Date Available

9-9-2016

Year of Publication

2016

Document Type

Doctoral Dissertation

Degree Name

Doctor of Philosophy (PhD)

College

Engineering

Department/School/Program

Electrical and Computer Engineering

Advisor

Dr. Sen-Ching Samson Cheung

Abstract

Background subtraction is the algorithmic process that segments out the region of interest often known as foreground from the background. Extensive literature and numerous algorithms exist in this domain, but most research have focused on videos captured by static cameras. The proliferation of portable platforms equipped with cameras has resulted in a large amount of video data being generated from moving cameras. This motivates the need for foundational algorithms for foreground/background segmentation in videos from moving cameras. In this dissertation, I propose three new types of background subtraction algorithms for moving cameras based on appearance, motion, and a combination of them. Comprehensive evaluation of the proposed approaches on publicly available test sequences show superiority of our system over state-of-the-art algorithms.

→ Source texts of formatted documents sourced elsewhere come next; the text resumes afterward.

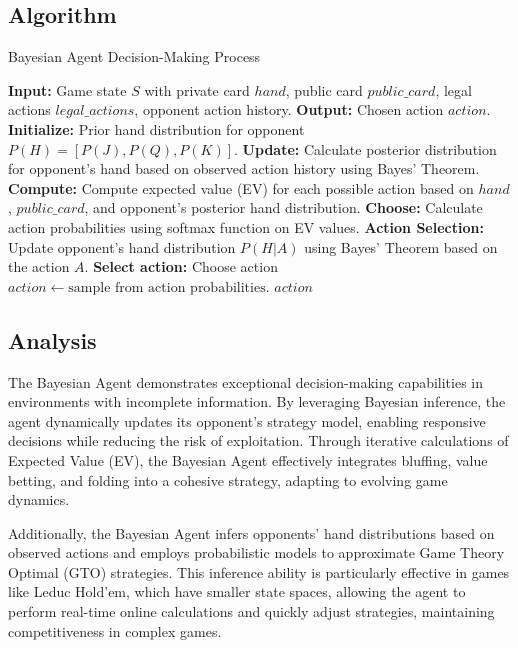 \documentclass{article}
\begin{document}
\subsection{Algorithm}
\begin{algorithm}[H]
\caption{Bayesian Agent Decision-Making Process}
\begin{algorithmic}[1]
\STATE \textbf{Input:} Game state $S$ with private card $hand$, public card $public\_card$, legal actions $legal\_actions$, opponent action history.
\STATE \textbf{Output:} Chosen action $action$.
\STATE \textbf{Initialize:} Prior hand distribution for opponent $P(H) = [P(J), P(Q), P(K)]$.
\STATE \textbf{Update:} Calculate posterior distribution for opponent's hand based on observed action history using Bayes' Theorem.
\STATE \textbf{Compute:} Compute expected value (EV) for each possible action based on $hand$, $public\_card$, and opponent's posterior hand distribution.
\STATE \textbf{Choose:} Calculate action probabilities using softmax function on EV values.
\STATE \textbf{Action Selection:}
    \STATE Update opponent's hand distribution $P(H | A)$ using Bayes' Theorem based on the action $A$.
\ENDIF
\STATE \textbf{Select action:} Choose action $action \gets \text{sample from action probabilities}$.
\RETURN $action$
\end{algorithmic}
\end{algorithm}
\subsection{Analysis}

The Bayesian Agent demonstrates exceptional decision-making capabilities in environments with incomplete information. By leveraging Bayesian inference, the agent dynamically updates its opponent's strategy model, enabling responsive decisions while reducing the risk of exploitation. Through iterative calculations of Expected Value (EV), the Bayesian Agent effectively integrates bluffing, value betting, and folding into a cohesive strategy, adapting to evolving game dynamics.

Additionally, the Bayesian Agent infers opponents' hand distributions based on observed actions and employs probabilistic models to approximate Game Theory Optimal (GTO) strategies. This inference ability is particularly effective in games like Leduc Hold'em, which have smaller state spaces, allowing the agent to perform real-time online calculations and quickly adjust strategies, maintaining competitiveness in complex games.
\end{document}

The first method is an appearance-based global modeling of foreground and background. Features are extracted by sliding a fixed size window over the entire image without any spatial constraint to accommodate arbitrary camera movements. Supervised learning method is then used to build foreground and background models. This method is suitable for limited scene scenarios such as Pan-Tilt-Zoom surveillance cameras. The second method relies on motion. It comprises of an innovative background motion approximation mechanism followed by spatial regulation through a Mega-Pixel denoising process. This work does not need to maintain any costly appearance models and is therefore appropriate for resource constraint ego-vision systems. The proposed segmentation combined with skin cues is validated by a novel application on authenticating hand-gestured signature captured by wearable cameras. The third method combines both motion and appearance. Foreground probabilities are jointly estimated by motion and appearance. After the mega-pixel denoising process, the probability estimates and gradient image are combined by Graph-Cut to produce the segmentation mask. This method is universal as it can handle all types of moving cameras.